**Exercise**
Word for word, restate every line from the one with "刘天斯的《python自动化运维技术与最佳实践》中的fabric相关代码：" through the end of the records below, both included, and add nothing.

───── Dataset records

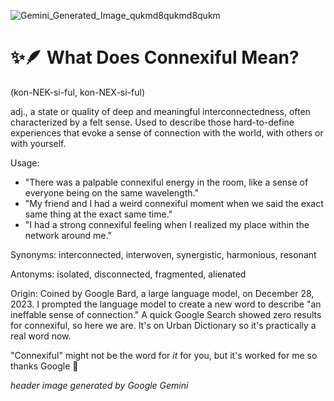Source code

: 
![Gemini_Generated_Image_qukmd8qukmd8qukm](https://github.com/user-attachments/assets/91e00bcf-2659-4eb6-aee9-ac782caf5cca)

# ✨🪶 What Does Connexiful Mean?
(kon-NEK-si-ful, kon-NEX-si-ful)  

adj., a state or quality of deep and meaningful interconnectedness, often characterized by a felt sense. Used to describe those hard-to-define experiences that evoke a sense of connection with the world, with others or with yourself. 

Usage:
- "There was a palpable connexiful energy in the room, like a sense of everyone being on the same wavelength."
- "My friend and I had a weird connexiful moment when we said the exact same thing at the exact same time."
-  "I had a strong connexiful feeling when I realized my place within the network around me."

Synonyms:
interconnected, interwoven, synergistic, harmonious, resonant

Antonyms:
isolated, disconnected, fragmented, alienated

Origin:
Coined by Google Bard, a large language model, on December 28, 2023. I prompted the language model to create a new word to describe "an ineffable sense of connection." A quick Google Search showed zero results for connexiful, so here we are. It's on Urban Dictionary so it's practically a real word now.

"Connexiful" might not be the word for *it* for you, but it's worked for me so thanks Google 🤙

*header image generated by Google Gemini*
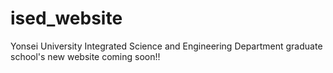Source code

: # ised_website

Yonsei University Integrated Science and Engineering Department graduate school's new website coming soon!!
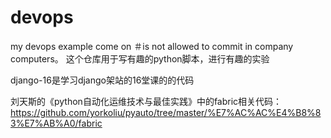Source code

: # devops
my devops  example 
come on
＃is not allowed to commit in  company computers。
这个仓库用于写有趣的python脚本，进行有趣的实验

django-16是学习django架站的16堂课的的代码

刘天斯的《python自动化运维技术与最佳实践》中的fabric相关代码：
https://github.com/yorkoliu/pyauto/tree/master/%E7%AC%AC%E4%B8%83%E7%AB%A0/fabric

──────────

**Exercise solution**
刘天斯的《python自动化运维技术与最佳实践》中的fabric相关代码：
https://github.com/yorkoliu/pyauto/tree/master/%E7%AC%AC%E4%B8%83%E7%AB%A0/fabric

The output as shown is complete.